I have never really understood New Year’s resolutions. It always felt strange to put so much pressure on myself and others to not fail at what we deemed as our goals for the year.
Chances are you started out this January with an intention to either lose weight, find a girlfriend/boyfriend, finally stop smoking, eat better, start recycling, or simply be kinder. Whatever the resolution, I often hear people shame themselves only weeks later that they have failed. The plan didn’t work. Often times, they will say something like, “Maybe next year,” or “I knew I wouldn’t make it.” My question is: does the failure actually happen because we are not connected to “why” we are setting the goals?
I am currently reading a great book titled The Big Stretch. The author Teneshia Jackson Warner brought this exact concept into focus for me. She explains that taking on a goal without a clear purpose is a waste. Yes, you want to stop smoking because it’s bad for you, or you want to recycle more to help our climate, but really deep down, what is the why? She goes onto say, “You must be willing to discover what motivates you to action, what stops you from moving to the next level, how tolerant you are when it comes to taking on new risks, and whom you invite along on the journey to support and inspire your visions.”
When we make our resolutions, there is a future payoff at stake. Think about it. You are creating a lofty goal to accomplish something that you perceive will bring you happiness. If you achieve it, you will have won. And if the goal is measurable, like a lighter weight on the scale or a woman you can call your girlfriend, the high can feel even better, but it is ultimately always short-lived. You will soon be asking, “What’s next?”
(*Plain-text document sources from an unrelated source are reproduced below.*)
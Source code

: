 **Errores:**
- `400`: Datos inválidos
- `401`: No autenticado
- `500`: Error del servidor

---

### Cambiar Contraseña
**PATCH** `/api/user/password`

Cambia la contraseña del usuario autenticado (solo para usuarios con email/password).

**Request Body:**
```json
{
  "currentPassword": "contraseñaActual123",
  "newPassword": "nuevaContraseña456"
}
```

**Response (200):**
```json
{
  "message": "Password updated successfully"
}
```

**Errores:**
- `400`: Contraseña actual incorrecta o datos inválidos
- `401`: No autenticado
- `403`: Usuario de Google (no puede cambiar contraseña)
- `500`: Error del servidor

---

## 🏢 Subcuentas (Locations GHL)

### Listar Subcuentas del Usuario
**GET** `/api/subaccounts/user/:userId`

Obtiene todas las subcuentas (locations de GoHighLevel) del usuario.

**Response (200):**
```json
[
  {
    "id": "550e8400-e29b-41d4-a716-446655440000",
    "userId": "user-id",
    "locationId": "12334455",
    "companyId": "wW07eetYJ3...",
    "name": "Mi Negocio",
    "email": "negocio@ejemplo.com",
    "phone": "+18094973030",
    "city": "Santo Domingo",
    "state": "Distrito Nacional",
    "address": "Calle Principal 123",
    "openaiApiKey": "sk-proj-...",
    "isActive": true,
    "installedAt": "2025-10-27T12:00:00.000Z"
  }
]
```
It is an interesting concept that the late philosopher Alan Watts also discusses in his book The Wisdom of Insecurity. He explains that human beings appear to be happy just so long as they have a future to which they can look forward. He goes on to say, “If happiness always depends on something expected in the future, we are chasing a will-o-the-wisp that ever eludes our grasp, until the future, and ourselves, vanish into the abyss of death.”
So, are you living in the present or the future?
I am going to bet that if we got really quiet together, and I were to ask you what you need to make yourself feel whole, you would know pretty quickly. Are you losing weight because you feel pressure to fit in? Do you need a boyfriend/girlfriend simply to fill a void of loneliness? Are you setting goals to make more money simply to feel equal or superior to your peers? I cannot answer these questions for you. It is hard work. I know I must also ask myself the tough questions to see what lies in front of me.
As 2020 begins, along with me, I ask you to take a minute to assess your emotional needs by diving into some of these questions. I find that when I write down the answers, they flow more freely.
1. Do you feel safe in your relationship? Do you feel supported at home and work? Why or why not?
2. Do you feel like you are making an impact in the world? If not, how can you do more?
3. Are you paying attention to your emotions or pushing them away for a later date? What would happen if you looked at them right now?
4. Do you feel worthy of success and love? If not, ask yourself why? Who planted a seed of doubt?
5. Can you say that you are part of something larger than yourself? Do you show generosity? Are you patient?